If you want to control small vermin around your property then I think you should be looking at the Weihrauch HW30 that has a bit more punch and is more accurate. I feel the energy levels of the Weihrauch HW25 are too low to be an effective vermin controller resulting in you wounding more than you kill in all likelihood.
The accuracy of the Weihrauch HW25 did improve drastically after I had fired around 80 shots and in all fairness, I would expect it to improve still further. You need to try a range of different pellets once you have the air rifle ‘run-in’ a bit.
While the Weihrauch HW25 does come with steel sights, if you are chasing accuracy then look at dropping on a small 4×32 or 4×40 Scope, especially if you are finding the rifle uncomfortable due to your size or the ergonomics of the air rifle.
The HW25 Specifications.
Length Overall: 945mm
Stock Length: 585mm
The trigger to Butt Pad: 332mm
Barrel Length: 385mm
Barrel Diameter: 12mm
Action Weight: 1.212 Kilos
Stock Weight: .727 Kilos
External Chamber Dia: 25mm
Weihrauch HW25 Summary.
What is there to like about the Weihrauch HW25 air rifle? Well, it is short, compact and a well-finished product that has an easy balance and is lightweight at 1.939 kilos making it well suited for a learner or junior. It does shoot pretty well and looking over the action very closely you can be assured of having an air rifle with some serious longevity. I do like the easy accessibility of the HW25’s safety catch as it is simple and very light to operate, making this air rifle pretty safe.

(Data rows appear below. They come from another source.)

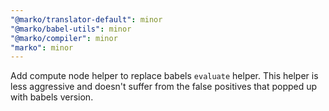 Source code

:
 ```yaml
---
"@marko/translator-default": minor
"@marko/babel-utils": minor
"@marko/compiler": minor
"marko": minor
---
```


Add compute node helper to replace babels `evaluate` helper. This helper is less aggressive and doesn't suffer from the false positives that popped up with babels version.
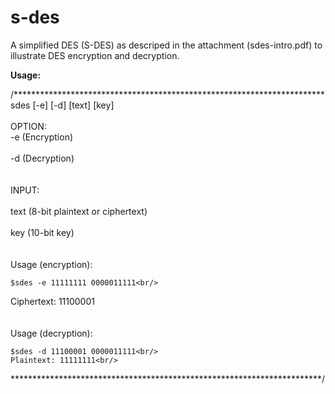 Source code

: # s-des
A simplified DES (S-DES) as descriped in the attachment (sdes-intro.pdf) to illustrate DES encryption and decryption.

**Usage:**

/***********************************************************************
<br/>
sdes [-e] [-d] [text] [key]
<br/>
<br/>
OPTION:<br/>
-e (Encryption)<br/>  
-d (Decryption)<br/>
<br/>
<br/>
INPUT:<br/>  
text (8-bit plaintext or ciphertext)<br/>  
key (10-bit key)<br/>
<br/>
<br/>
Usage (encryption):<br/>
```
$sdes -e 11111111 0000011111<br/>
```
Ciphertext: 11100001<br/>
<br/>
<br/>
Usage (decryption):<br/>
```
$sdes -d 11100001 0000011111<br/>  
Plaintext: 11111111<br/>
```
***********************************************************************/
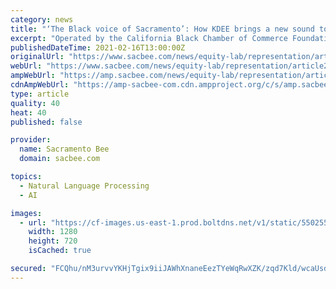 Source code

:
 ```yaml
---
category: news
title: "‘The Black voice of Sacramento’: How KDEE brings a new sound to community radio"
excerpt: "Operated by the California Black Chamber of Commerce Foundation, Sacramento’s KDEE 97.5 fm has been a pillar of the community for more than 15 years, operating as a Low Power FM station. The station established itself as one of the best outlets to reach the city’s Black residents while producing some of the best programs -- from music to talk shows -- on the airwaves."
publishedDateTime: 2021-02-16T13:00:00Z
originalUrl: "https://www.sacbee.com/news/equity-lab/representation/article248848004.html"
webUrl: "https://www.sacbee.com/news/equity-lab/representation/article248848004.html"
ampWebUrl: "https://amp.sacbee.com/news/equity-lab/representation/article248848004.html"
cdnAmpWebUrl: "https://amp-sacbee-com.cdn.ampproject.org/c/s/amp.sacbee.com/news/equity-lab/representation/article248848004.html"
type: article
quality: 40
heat: 40
published: false

provider:
  name: Sacramento Bee
  domain: sacbee.com

topics:
  - Natural Language Processing
  - AI

images:
  - url: "https://cf-images.us-east-1.prod.boltdns.net/v1/static/5502557042001/dabd1568-4a6c-4564-baf7-2cec4925ac9b/d3fb5f73-5c0f-421b-bffd-6caa53d7c104/1280x720/match/image.jpg"
    width: 1280
    height: 720
    isCached: true

secured: "FCQhu/nM3urvvYKHjTgix9iiJAWhXnaneEezTYeWqRwXZK/zqd7Kld/wcaUsdkTRhtcy/qugtyeJ/1GqMr62p2HTFwT9U0BM+aRLl9646Zu4LMDuFht7dSEyD3bM0NsLN8DMi0wKbgGd9Ujx8ba+PVte+iJwDj37fKCKeE5dwLnQtpInaY/CY1zO9hRz3j6eG6iyt2vXX7rKgWE4aQ9yAoM9y1V26S2/Dw9LTsFDnhik266PSA5dqz05zbs9kYHfPGRiS5vCpyQUYAGevseVlQKFFKH12J9RZ8+vLtYEtVo0GuNjuq6aG9hcwa+HSZuY0aq6zHkXHgo631wmGAFTBEVOPWXi5YHemAM3/G8EkvQ=;0K9a9Cy9pPLKC1FpRh2tzw=="
---
```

What is not to like about HW25? The trigger for a start, it is a safety feature of sorts for a beginner but at 3 kgs it will marginalise your accuracy. The safety I think should be resettable for a beginner’s gun because one of the prime requisites of teaching someone to shoot is SAFETY. The third thing I do not like about the Weihrauch HW25 is the exposed foresight blade that does not have a protective cover though it does have machined slots to take one.
All in all, a good safe gun for a youngster’s first air rifle that should stand the test of time and abuse with the exception of the foresight. So, if you are in the market for a small air rifle to suit a youngster or beginner, I would give serious attention to this Weihrauch HW25.